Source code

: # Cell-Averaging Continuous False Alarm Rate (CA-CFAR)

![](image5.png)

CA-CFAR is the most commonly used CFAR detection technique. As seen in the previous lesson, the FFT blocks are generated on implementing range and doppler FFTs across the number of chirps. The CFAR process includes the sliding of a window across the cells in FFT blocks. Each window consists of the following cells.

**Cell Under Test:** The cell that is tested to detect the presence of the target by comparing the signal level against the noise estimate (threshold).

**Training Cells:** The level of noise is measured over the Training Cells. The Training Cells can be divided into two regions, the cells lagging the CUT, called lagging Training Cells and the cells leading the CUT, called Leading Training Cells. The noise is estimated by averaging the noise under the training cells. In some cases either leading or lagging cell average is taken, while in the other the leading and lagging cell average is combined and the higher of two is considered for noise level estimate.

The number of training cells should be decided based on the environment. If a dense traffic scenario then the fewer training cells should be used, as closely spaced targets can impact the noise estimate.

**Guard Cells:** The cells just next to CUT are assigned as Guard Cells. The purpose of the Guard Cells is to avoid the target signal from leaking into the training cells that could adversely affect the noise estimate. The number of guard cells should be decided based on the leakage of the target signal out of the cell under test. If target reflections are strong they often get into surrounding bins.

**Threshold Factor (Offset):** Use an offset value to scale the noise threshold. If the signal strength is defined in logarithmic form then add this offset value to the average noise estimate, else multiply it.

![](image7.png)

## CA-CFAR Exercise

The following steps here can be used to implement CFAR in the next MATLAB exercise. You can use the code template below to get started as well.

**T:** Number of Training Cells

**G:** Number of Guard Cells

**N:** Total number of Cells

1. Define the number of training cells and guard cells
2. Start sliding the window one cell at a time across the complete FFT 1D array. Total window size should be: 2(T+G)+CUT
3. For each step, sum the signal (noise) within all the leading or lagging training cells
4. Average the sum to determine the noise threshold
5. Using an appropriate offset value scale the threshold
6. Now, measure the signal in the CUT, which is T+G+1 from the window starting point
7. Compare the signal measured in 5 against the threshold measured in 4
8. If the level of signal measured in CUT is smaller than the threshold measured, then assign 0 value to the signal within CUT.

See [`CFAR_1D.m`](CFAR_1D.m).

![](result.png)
━━━━━━━━━━━━━━━━━━━━━━━━━━━━━━
Exercise requirements
Provide solely the number of lines in the data that include the word "scale".

Result of the task
2